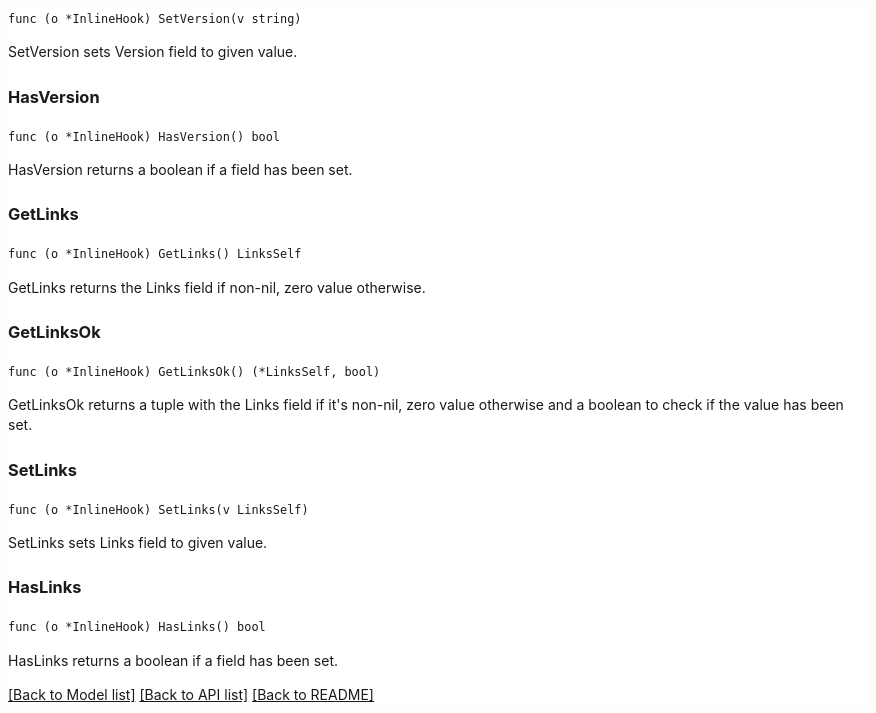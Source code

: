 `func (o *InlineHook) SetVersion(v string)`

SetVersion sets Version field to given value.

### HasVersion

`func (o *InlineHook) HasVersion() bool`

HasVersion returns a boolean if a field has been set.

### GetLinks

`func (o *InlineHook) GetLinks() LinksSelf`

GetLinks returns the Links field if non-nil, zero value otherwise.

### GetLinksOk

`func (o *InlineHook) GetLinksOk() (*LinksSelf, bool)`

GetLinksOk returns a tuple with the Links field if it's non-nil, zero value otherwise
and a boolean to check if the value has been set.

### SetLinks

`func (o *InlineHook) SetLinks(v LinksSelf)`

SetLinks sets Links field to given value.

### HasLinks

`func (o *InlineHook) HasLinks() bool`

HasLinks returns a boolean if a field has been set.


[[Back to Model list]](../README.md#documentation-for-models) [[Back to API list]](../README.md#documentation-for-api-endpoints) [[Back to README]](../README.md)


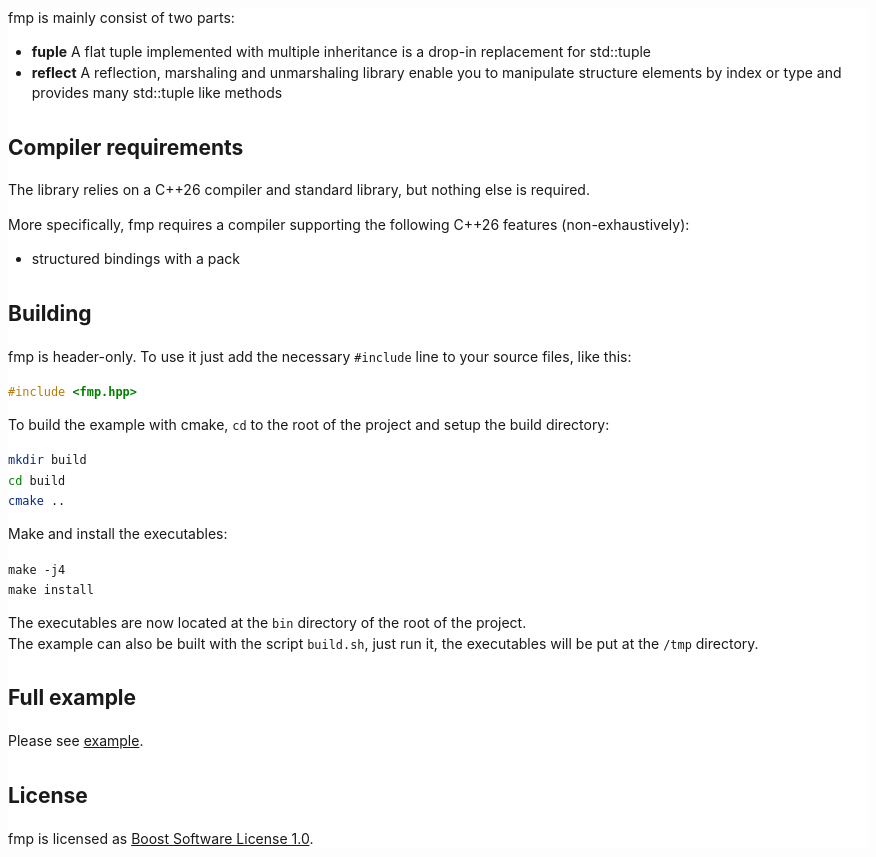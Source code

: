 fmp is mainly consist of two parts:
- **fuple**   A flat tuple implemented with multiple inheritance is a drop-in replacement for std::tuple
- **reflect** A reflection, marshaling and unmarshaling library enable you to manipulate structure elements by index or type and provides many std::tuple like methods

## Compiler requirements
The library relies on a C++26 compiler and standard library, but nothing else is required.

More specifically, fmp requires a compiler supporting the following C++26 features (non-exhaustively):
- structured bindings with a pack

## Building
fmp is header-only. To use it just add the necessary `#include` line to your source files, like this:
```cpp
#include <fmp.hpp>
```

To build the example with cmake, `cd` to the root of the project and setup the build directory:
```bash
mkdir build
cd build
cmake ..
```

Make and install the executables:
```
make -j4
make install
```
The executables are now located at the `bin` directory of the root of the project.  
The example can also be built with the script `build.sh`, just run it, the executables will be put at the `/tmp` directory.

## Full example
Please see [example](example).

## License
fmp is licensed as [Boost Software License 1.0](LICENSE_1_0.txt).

# Try it
Any pictures are to be skipped, and the lines from the beginning of the entries through the line with "replacement for std::tuple" copied exactly.

# Written answer
Source code

: `func (o *InlineHook) SetVersion(v string)`

SetVersion sets Version field to given value.

### HasVersion

`func (o *InlineHook) HasVersion() bool`

HasVersion returns a boolean if a field has been set.

### GetLinks

`func (o *InlineHook) GetLinks() LinksSelf`

GetLinks returns the Links field if non-nil, zero value otherwise.

### GetLinksOk

`func (o *InlineHook) GetLinksOk() (*LinksSelf, bool)`

GetLinksOk returns a tuple with the Links field if it's non-nil, zero value otherwise
and a boolean to check if the value has been set.

### SetLinks

`func (o *InlineHook) SetLinks(v LinksSelf)`

SetLinks sets Links field to given value.

### HasLinks

`func (o *InlineHook) HasLinks() bool`

HasLinks returns a boolean if a field has been set.


[[Back to Model list]](../README.md#documentation-for-models) [[Back to API list]](../README.md#documentation-for-api-endpoints) [[Back to README]](../README.md)


Source code

: fmp is mainly consist of two parts:
- **fuple**   A flat tuple implemented with multiple inheritance is a drop-in replacement for std::tuple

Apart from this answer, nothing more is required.